Records for this task =
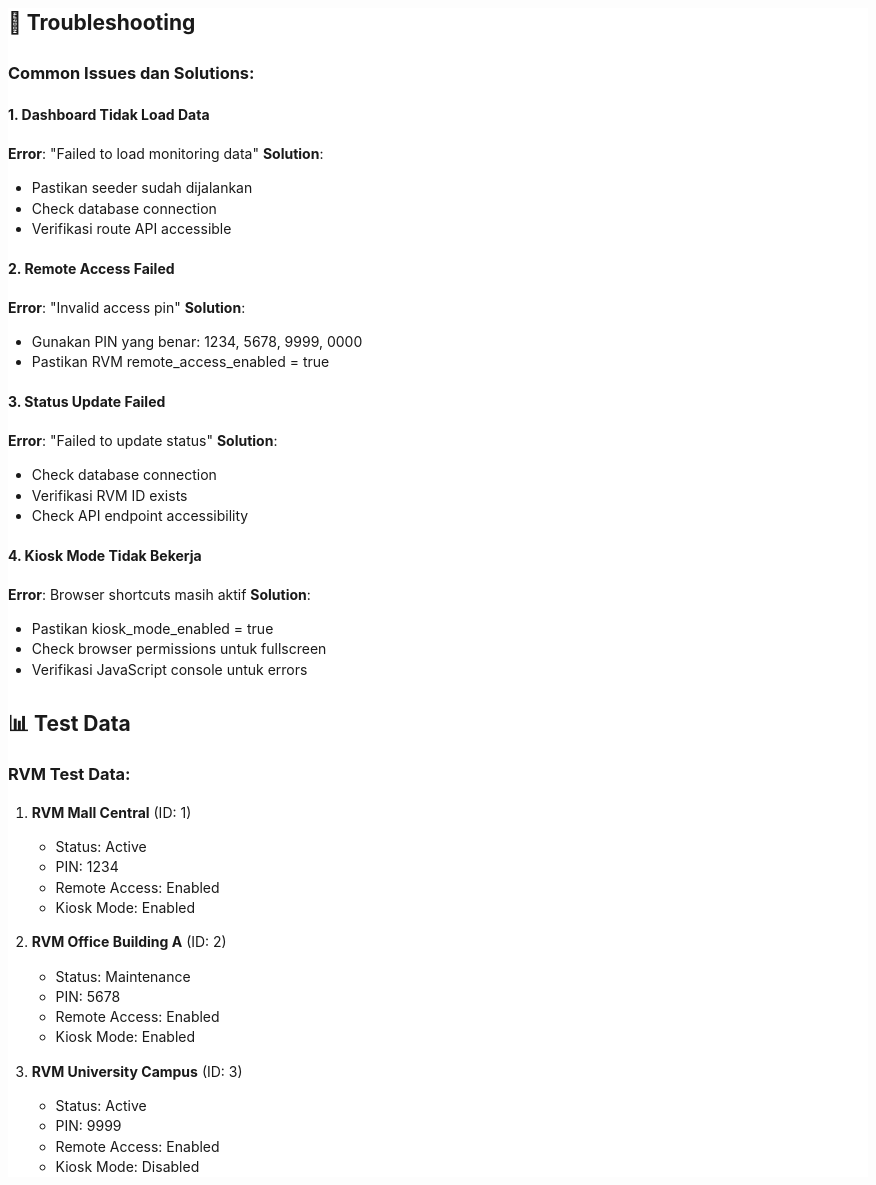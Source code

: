 ## 🐛 Troubleshooting

### Common Issues dan Solutions:

#### 1. Dashboard Tidak Load Data
**Error**: "Failed to load monitoring data"
**Solution**:
- Pastikan seeder sudah dijalankan
- Check database connection
- Verifikasi route API accessible

#### 2. Remote Access Failed
**Error**: "Invalid access pin"
**Solution**:
- Gunakan PIN yang benar: 1234, 5678, 9999, 0000
- Pastikan RVM remote_access_enabled = true

#### 3. Status Update Failed
**Error**: "Failed to update status"
**Solution**:
- Check database connection
- Verifikasi RVM ID exists
- Check API endpoint accessibility

#### 4. Kiosk Mode Tidak Bekerja
**Error**: Browser shortcuts masih aktif
**Solution**:
- Pastikan kiosk_mode_enabled = true
- Check browser permissions untuk fullscreen
- Verifikasi JavaScript console untuk errors

## 📊 Test Data

### RVM Test Data:
1. **RVM Mall Central** (ID: 1)
   - Status: Active
   - PIN: 1234
   - Remote Access: Enabled
   - Kiosk Mode: Enabled

2. **RVM Office Building A** (ID: 2)
   - Status: Maintenance
   - PIN: 5678
   - Remote Access: Enabled
   - Kiosk Mode: Enabled

3. **RVM University Campus** (ID: 3)
   - Status: Active
   - PIN: 9999
   - Remote Access: Enabled
   - Kiosk Mode: Disabled
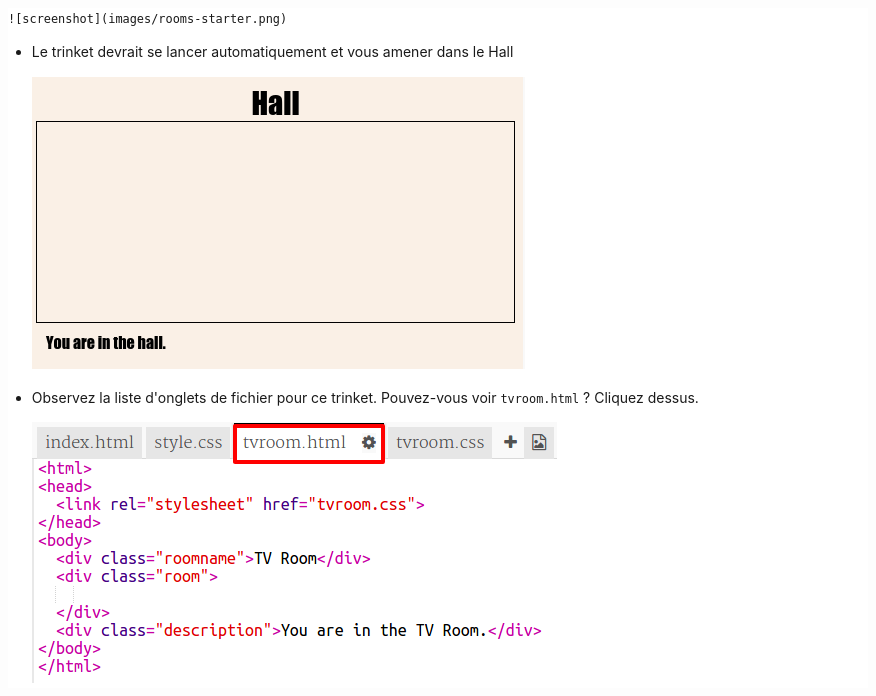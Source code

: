 	![screenshot](images/rooms-starter.png)

+ Le trinket devrait se lancer automatiquement et vous amener dans le Hall

	![screenshot](images/rooms-hall-start.png)

+ Observez la liste d'onglets de fichier pour ce trinket. Pouvez-vous voir `tvroom.html` ? Cliquez dessus.

	![screenshot](images/rooms-tvroom-html.png)
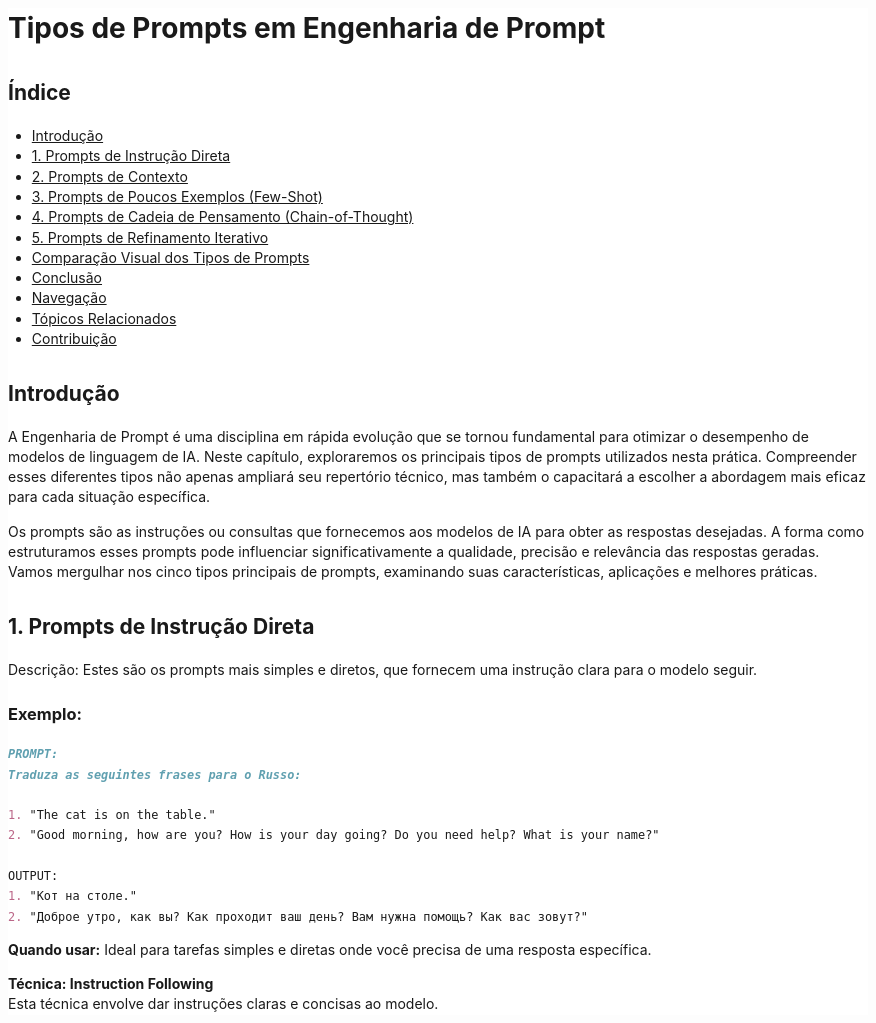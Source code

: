 # Tipos de Prompts em Engenharia de Prompt

## Índice
- [Introdução](#introdução)
- [1. Prompts de Instrução Direta](#1-prompts-de-instrução-direta)
- [2. Prompts de Contexto](#2-prompts-de-contexto)
- [3. Prompts de Poucos Exemplos (Few-Shot)](#3-prompts-de-poucos-exemplos-few-shot)
- [4. Prompts de Cadeia de Pensamento (Chain-of-Thought)](#4-prompts-de-cadeia-de-pensamento-chain-of-thought)
- [5. Prompts de Refinamento Iterativo](#5-prompts-de-refinamento-iterativo)
- [Comparação Visual dos Tipos de Prompts](#comparação-visual-dos-tipos-de-prompts)
- [Conclusão](#conclusão)
- [Navegação](#navegação)
- [Tópicos Relacionados](#tópicos-relacionados)
- [Contribuição](#contribuição)

## Introdução

A Engenharia de Prompt é uma disciplina em rápida evolução que se tornou fundamental para otimizar o desempenho de modelos de linguagem de IA. Neste capítulo, exploraremos os principais tipos de prompts utilizados nesta prática. Compreender esses diferentes tipos não apenas ampliará seu repertório técnico, mas também o capacitará a escolher a abordagem mais eficaz para cada situação específica.

Os prompts são as instruções ou consultas que fornecemos aos modelos de IA para obter as respostas desejadas. A forma como estruturamos esses prompts pode influenciar significativamente a qualidade, precisão e relevância das respostas geradas. Vamos mergulhar nos cinco tipos principais de prompts, examinando suas características, aplicações e melhores práticas.

## 1. Prompts de Instrução Direta

Descrição: Estes são os prompts mais simples e diretos, que fornecem uma instrução clara para o modelo seguir.
### Exemplo:
```markdown
PROMPT:
Traduza as seguintes frases para o Russo:

1. "The cat is on the table."
2. "Good morning, how are you? How is your day going? Do you need help? What is your name?"

OUTPUT:
1. "Кот на столе."
2. "Доброе утро, как вы? Как проходит ваш день? Вам нужна помощь? Как вас зовут?"
```

**Quando usar:** Ideal para tarefas simples e diretas onde você precisa de uma resposta específica.

**Técnica: Instruction Following** <br>
Esta técnica envolve dar instruções claras e concisas ao modelo.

To do = Would you copy every line from the listing above that has the string "Verifikasi" in it?

Exercise solution =
- Verifikasi route API accessible
- Verifikasi RVM ID exists
- Verifikasi JavaScript console untuk errors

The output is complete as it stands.